Bob unloads her near the mine.  The primary role of the shovel will be to clear landslides and other MOW tasks on the southeast loop









 








 http://wegmuller.org/v-web/gallery/albums/album24/IMG_4669.jpg[/img]
I'm not sure if this thing would need more maintenance if it was steam powered.  Seems like they always have a bucket of grease, an oil can and tools around when the shovel is in action.









 










 









 

Bob looks pretty proud of the new shovel.  No doubt she'll earn her keep pretty quick.


I installed tiny little magnets in the bottom of some choice pieces of clutter so all the buckets, cans, toolboxes, etc. can be positioned wherever I like.  The "grease" in the bucket is black silicone caulk.  Thanks for looking!



Regards,


----------



## Torby (Jan 2, 2008)

Love all that detail! 

That bucket of grease is cool.


----------



## SE18 (Feb 21, 2008)

looks terrific


----------



## Les (Feb 11, 2008)

Thanks for taking time to post those pixes. The magnet idea is excellent for the small stuff, BTW. That grease bucket is cool.

Les


----------



## dillo99 (Jan 3, 2008)

That's beautiful. Nice job!


----------



## SteveC (Jan 2, 2008)

If anyone is interested in a PDF file format of Eric's topic use the link below.

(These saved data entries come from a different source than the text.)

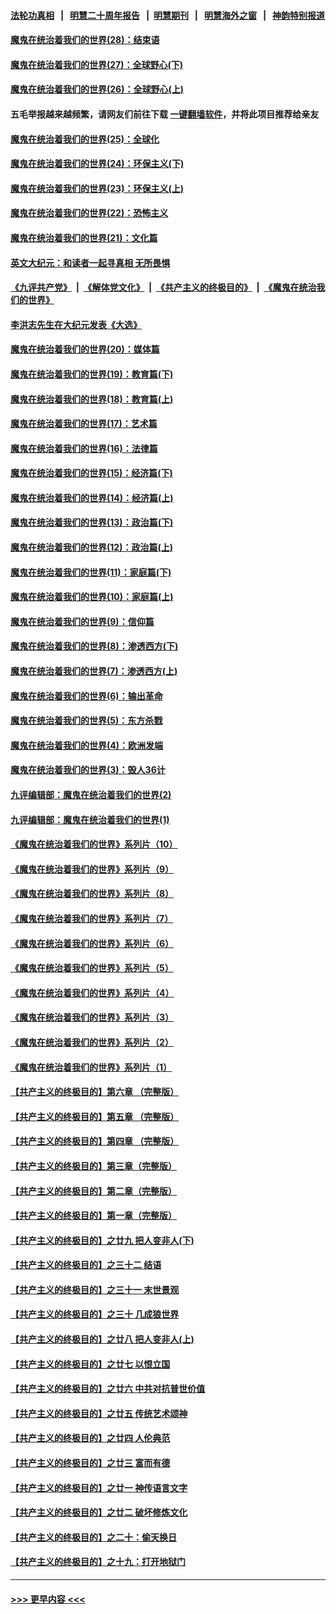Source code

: #### [法轮功真相](https://github.com/gfw-breaker/truth/blob/master/README.md?t=0) &nbsp;&nbsp;|&nbsp;&nbsp; [明慧二十周年报告](https://github.com/gfw-breaker/mh-reports/blob/master/README.md?t=0) &nbsp;&nbsp;|&nbsp;&nbsp;[明慧期刊](https://github.com/gfw-breaker/mh-qikan) &nbsp;&nbsp;|&nbsp;&nbsp; [明慧海外之窗](https://github.com/gfw-breaker/mh-news/blob/master/README.md?t=0) &nbsp;&nbsp;|&nbsp;&nbsp; [神韵特别报道](https://github.com/gfw-breaker/mh-news/blob/master/shenyun.md?t=0)
#### [魔鬼在统治着我们的世界(28)：结束语](../pages/nsc422/n10936246.md?t=06200051) 
#### [魔鬼在统治着我们的世界(27)：全球野心(下)](../pages/nsc422/n10928319.md?t=06200051) 
#### [魔鬼在统治着我们的世界(26)：全球野心(上)](../pages/nsc422/n10900318.md?t=06200051) 
#### 五毛举报越来越频繁，请网友们前往下载 [一键翻墙软件](https://github.com/gfw-breaker/ssr-accounts)，并将此项目推荐给亲友
#### [魔鬼在统治着我们的世界(25)：全球化](../pages/nsc422/n10788205.md?t=06200051) 
#### [魔鬼在统治着我们的世界(24)：环保主义(下)](../pages/nsc422/n10695307.md?t=06200051) 
#### [魔鬼在统治着我们的世界(23)：环保主义(上)](../pages/nsc422/n10688613.md?t=06200051) 
#### [魔鬼在统治着我们的世界(22)：恐怖主义](../pages/nsc422/n10614727.md?t=06200051) 
#### [魔鬼在统治着我们的世界(21)：文化篇](../pages/nsc422/n10597706.md?t=06200051) 
#### [英文大纪元：和读者一起寻真相 无所畏惧](../pages/nsc422/n12542027.md?t=06200051) 
#### [《九评共产党》](https://github.com/begood0513/9ping.md/blob/master/README.md) &nbsp;|&nbsp; [《解体党文化》](../../../../jtdwh.md/blob/master/README.md)  &nbsp;|&nbsp; [《共产主义的终极目的》](../../../../gczydzjmd.md/blob/master/README.md) &nbsp;|&nbsp; [《魔鬼在统治我们的世界》](../../../../mgztzwmdsj.md/blob/master/README.md) 
#### [李洪志先生在大纪元发表《大选》](../pages/nsc422/n12534746.md?t=06200051) 
#### [魔鬼在统治着我们的世界(20)：媒体篇](../pages/nsc422/n10586579.md?t=06200051) 
#### [魔鬼在统治着我们的世界(19)：教育篇(下)](../pages/nsc422/n10564808.md?t=06200051) 
#### [魔鬼在统治着我们的世界(18)：教育篇(上)](../pages/nsc422/n10526970.md?t=06200051) 
#### [魔鬼在统治着我们的世界(17)：艺术篇](../pages/nsc422/n10499093.md?t=06200051) 
#### [魔鬼在统治着我们的世界(16)：法律篇](../pages/nsc422/n10485969.md?t=06200051) 
#### [魔鬼在统治着我们的世界(15)：经济篇(下)](../pages/nsc422/n10469975.md?t=06200051) 
#### [魔鬼在统治着我们的世界(14)：经济篇(上)](../pages/nsc422/n10457370.md?t=06200051) 
#### [魔鬼在统治着我们的世界(13)：政治篇(下)](../pages/nsc422/n10448270.md?t=06200051) 
#### [魔鬼在统治着我们的世界(12)：政治篇(上)](../pages/nsc422/n10444576.md?t=06200051) 
#### [魔鬼在统治着我们的世界(11)：家庭篇(下)](../pages/nsc422/n10440961.md?t=06200051) 
#### [魔鬼在统治着我们的世界(10)：家庭篇(上)](../pages/nsc422/n10435448.md?t=06200051) 
#### [魔鬼在统治着我们的世界(9)：信仰篇](../pages/nsc422/n10432159.md?t=06200051) 
#### [魔鬼在统治着我们的世界(8)：渗透西方(下)](../pages/nsc422/n10429603.md?t=06200051) 
#### [魔鬼在统治着我们的世界(7)：渗透西方(上)](../pages/nsc422/n10426013.md?t=06200051) 
#### [魔鬼在统治着我们的世界(6)：输出革命](../pages/nsc422/n10421536.md?t=06200051) 
#### [魔鬼在统治着我们的世界(5)：东方杀戮](../pages/nsc422/n10417707.md?t=06200051) 
#### [魔鬼在统治着我们的世界(4)：欧洲发端](../pages/nsc422/n10414890.md?t=06200051) 
#### [魔鬼在统治着我们的世界(3)：毁人36计](../pages/nsc422/n10411583.md?t=06200051) 
#### [九评编辑部：魔鬼在统治着我们的世界(2)](../pages/nsc422/n10410036.md?t=06200051) 
#### [九评编辑部：魔鬼在统治着我们的世界(1)](../pages/nsc422/n10406825.md?t=06200051) 
#### [《魔鬼在统治着我们的世界》系列片（10）](../pages/nsc422/n12292670.md?t=06200051) 
#### [《魔鬼在统治着我们的世界》系列片（9）](../pages/nsc422/n12290859.md?t=06200051) 
#### [《魔鬼在统治着我们的世界》系列片（8）](../pages/nsc422/n12287445.md?t=06200051) 
#### [《魔鬼在统治着我们的世界》系列片（7）](../pages/nsc422/n12283425.md?t=06200051) 
#### [《魔鬼在统治着我们的世界》系列片（6）](../pages/nsc422/n12282314.md?t=06200051) 
#### [《魔鬼在统治着我们的世界》系列片（5）](../pages/nsc422/n12281419.md?t=06200051) 
#### [《魔鬼在统治着我们的世界》系列片（4）](../pages/nsc422/n12274024.md?t=06200051) 
#### [《魔鬼在统治着我们的世界》系列片（3）](../pages/nsc422/n12271322.md?t=06200051) 
#### [《魔鬼在统治着我们的世界》系列片（2）](../pages/nsc422/n12269049.md?t=06200051) 
#### [《魔鬼在统治着我们的世界》系列片（1）](../pages/nsc422/n12267575.md?t=06200051) 
#### [【共产主义的终极目的】第六章 （完整版）](../pages/nsc422/n11428913.md?t=06200051) 
#### [【共产主义的终极目的】第五章 （完整版）](../pages/nsc422/n11428912.md?t=06200051) 
#### [【共产主义的终极目的】第四章 （完整版）](../pages/nsc422/n11428907.md?t=06200051) 
#### [【共产主义的终极目的】第三章（完整版）](../pages/nsc422/n11428848.md?t=06200051) 
#### [【共产主义的终极目的】第二章（完整版）](../pages/nsc422/n11428831.md?t=06200051) 
#### [【共产主义的终极目的】第一章（完整版）](../pages/nsc422/n11417651.md?t=06200051) 
#### [【共产主义的终极目的】之廿九 把人变非人(下)](../pages/nsc422/n11344140.md?t=06200051) 
#### [【共产主义的终极目的】之三十二 结语](../pages/nsc422/n11360535.md?t=06200051) 
#### [【共产主义的终极目的】之三十一 末世景观](../pages/nsc422/n11351129.md?t=06200051) 
#### [【共产主义的终极目的】之三十 几成狼世界](../pages/nsc422/n11348280.md?t=06200051) 
#### [【共产主义的终极目的】之廿八 把人变非人(上)](../pages/nsc422/n11340492.md?t=06200051) 
#### [【共产主义的终极目的】之廿七 以恨立国](../pages/nsc422/n11336944.md?t=06200051) 
#### [【共产主义的终极目的】之廿六 中共对抗普世价值](../pages/nsc422/n11324785.md?t=06200051) 
#### [【共产主义的终极目的】之廿五 传统艺术颂神](../pages/nsc422/n11296396.md?t=06200051) 
#### [【共产主义的终极目的】之廿四 人伦典范](../pages/nsc422/n11296397.md?t=06200051) 
#### [【共产主义的终极目的】之廿三 富而有德](../pages/nsc422/n11283598.md?t=06200051) 
#### [【共产主义的终极目的】之廿一 神传语言文字](../pages/nsc422/n11263265.md?t=06200051) 
#### [【共产主义的终极目的】之廿二 破坏修炼文化](../pages/nsc422/n11245728.md?t=06200051) 
#### [【共产主义的终极目的】之二十：偷天换日](../pages/nsc422/n11238846.md?t=06200051) 
#### [【共产主义的终极目的】之十九：打开地狱门](../pages/nsc422/n11206376.md?t=06200051) 

----
#### [ >>> 更早内容 <<< ](../indexes/nsc422-earlier.md)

*1:20.3afying a Steam Shovel*
*File Format: PDF / File Size: 1.5MB*
*Left-click to open - Right-click to download*


----------



## Les (Feb 11, 2008)

Mindreader.







I was meaning to ask how to get the saved file on that, but didn't know what to ask for. Thanks for taking the time & trouble to set it up the way you did.

Les


----------